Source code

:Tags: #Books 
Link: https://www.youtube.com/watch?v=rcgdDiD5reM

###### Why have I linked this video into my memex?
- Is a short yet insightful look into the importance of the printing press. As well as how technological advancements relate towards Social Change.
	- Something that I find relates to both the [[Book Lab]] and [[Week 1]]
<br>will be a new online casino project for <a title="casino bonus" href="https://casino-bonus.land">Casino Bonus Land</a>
---------------
[Task to complete] Repeat every record, keeping each line exactly as it is.

[Response to the task]
Source code

:Tags: #Books 
Link: https://www.youtube.com/watch?v=rcgdDiD5reM

###### Why have I linked this video into my memex?
- Is a short yet insightful look into the importance of the printing press. As well as how technological advancements relate towards Social Change.
	- Something that I find relates to both the [[Book Lab]] and [[Week 1]]
<br>will be a new online casino project for <a title="casino bonus" href="https://casino-bonus.land">Casino Bonus Land</a>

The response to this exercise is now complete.